**Prompt**. Among the records, which lines include "exit"? List them.
Task input START
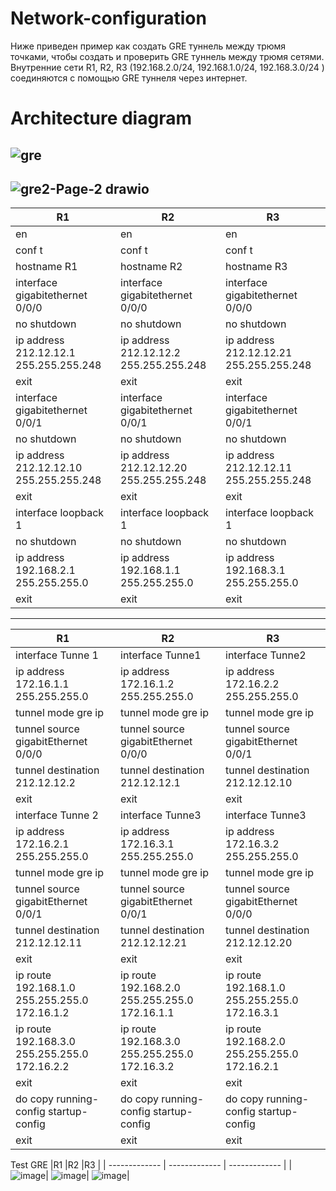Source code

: # Network-configuration

Ниже приведен пример как создать GRE туннель между трюмя точками, чтобы создать и проверить GRE туннель между трюмя сетями. Внутренние сети R1, R2, R3 (192.168.2.0/24, 192.168.1.0/24, 192.168.3.0/24 ) соединяются с помощью GRE туннеля через интернет.

# Architecture diagram
![gre](https://user-images.githubusercontent.com/79700810/131821357-b7786903-6ba2-4460-b712-b428e359e834.png)
--
![gre2-Page-2 drawio](https://user-images.githubusercontent.com/79700810/131821736-34571abd-b15b-4984-aee8-9464dfb0841f.png)
--


|R1             |R2             |R3             |
| ------------- | ------------- | ------------- |   
en |en   |en|
conf t|conf t   |conf t |
hostname R1|  hostname R2 |hostname R3 |
interface gigabitethernet 0/0/0| interface gigabitethernet 0/0/0  |interface gigabitethernet 0/0/0 |
no shutdown| no shutdown  |no shutdown |
ip address 212.12.12.1 255.255.255.248| ip address 212.12.12.2 255.255.255.248  | ip address 212.12.12.21 255.255.255.248|
exit|exit   |exit |
interface gigabitethernet 0/0/1|interface gigabitethernet 0/0/1   |interface gigabitethernet 0/0/1 |
no shutdown|  no shutdown |no shutdown |
ip address 212.12.12.10 255.255.255.248|ip address 212.12.12.20 255.255.255.248   | ip address 212.12.12.11 255.255.255.248|
exit|  exit |exit |
interface loopback 1 | interface loopback 1  |interface loopback 1  |
no shutdown| no shutdown  | no shutdown|
ip address 192.168.2.1 255.255.255.0| ip address 192.168.1.1 255.255.255.0  | ip address 192.168.3.1 255.255.255.0|
exit|  exit |exit |
---
|R1             |R2             |R3             |
| ------------- | ------------- | ------------- | 
interface Tunne 1| interface Tunne1  |interface Tunne2 |
ip address 172.16.1.1 255.255.255.0| ip address 172.16.1.2 255.255.255.0  | ip address 172.16.2.2 255.255.255.0|
tunnel mode gre ip| tunnel mode gre ip  |tunnel mode gre ip |
tunnel source gigabitEthernet 0/0/0|  tunnel source gigabitEthernet 0/0/0 | tunnel source gigabitEthernet 0/0/1|
tunnel destination 212.12.12.2| tunnel destination 212.12.12.1  |tunnel destination 212.12.12.10 |
exit|  exit |exit |
interface Tunne 2|  interface Tunne3 |interface Tunne3 |
ip address 172.16.2.1 255.255.255.0| ip address 172.16.3.1 255.255.255.0  |ip address 172.16.3.2 255.255.255.0 |
tunnel mode gre ip| tunnel mode gre ip  |tunnel mode gre ip |
tunnel source gigabitEthernet 0/0/1|  tunnel source gigabitEthernet 0/0/1 |tunnel source gigabitEthernet 0/0/0 |
tunnel destination 212.12.12.11| tunnel destination 212.12.12.21  | tunnel destination 212.12.12.20|
exit|  exit | exit|
ip route 192.168.1.0 255.255.255.0 172.16.1.2| ip route 192.168.2.0 255.255.255.0 172.16.1.1  |ip route 192.168.1.0 255.255.255.0 172.16.3.1 |
ip route 192.168.3.0 255.255.255.0 172.16.2.2| ip route 192.168.3.0 255.255.255.0 172.16.3.2  |ip route 192.168.2.0 255.255.255.0 172.16.2.1 |
exit| exit  |exit |
do copy running-config startup-config| do copy running-config startup-config  | do copy running-config startup-config|
exit| exit  |exit|

Test GRE
|R1             |R2             |R3             |
| ------------- | ------------- | ------------- | 
|![image](https://user-images.githubusercontent.com/79700810/131826589-4a82a634-9c51-441b-9b6a-e6ddd39f08e8.png)| ![image](https://user-images.githubusercontent.com/79700810/131826684-4a9265db-6a53-4c58-8ba6-bcfcd5c9600a.png)| ![image](https://user-images.githubusercontent.com/79700810/131826760-7fb55ffa-c190-425b-97ed-145810f4ef83.png)|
Task input END
**Solution for this problem**.
exit|exit   |exit |
exit|  exit |exit |
exit|  exit |exit |
exit|  exit |exit |
exit|  exit | exit|
exit| exit  |exit |
exit| exit  |exit|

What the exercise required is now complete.